===== The records =====

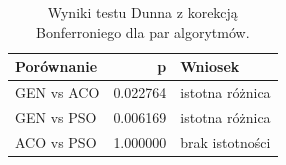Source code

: \begin{table}
\caption{Wyniki testu Dunna z korekcją Bonferroniego dla par algorytmów.}
\label{tab:dunn_pairs}
\begin{tabular}{lrl}
\toprule
Porównanie & p & Wniosek \\
\midrule
GEN vs ACO & 0.022764 & istotna różnica \\
GEN vs PSO & 0.006169 & istotna różnica \\
ACO vs PSO & 1.000000 & brak istotności \\
\bottomrule
\end{tabular}
\end{table}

=====

Requirement
Start with the line that contains "testu Dunna z", end with the last line of the entries, and please retype every line in that span exactly, with no others.

Task result
\caption{Wyniki testu Dunna z korekcją Bonferroniego dla par algorytmów.}
\label{tab:dunn_pairs}
\begin{tabular}{lrl}
\toprule
Porównanie & p & Wniosek \\
\midrule
GEN vs ACO & 0.022764 & istotna różnica \\
GEN vs PSO & 0.006169 & istotna różnica \\
ACO vs PSO & 1.000000 & brak istotności \\
\bottomrule
\end{tabular}
\end{table}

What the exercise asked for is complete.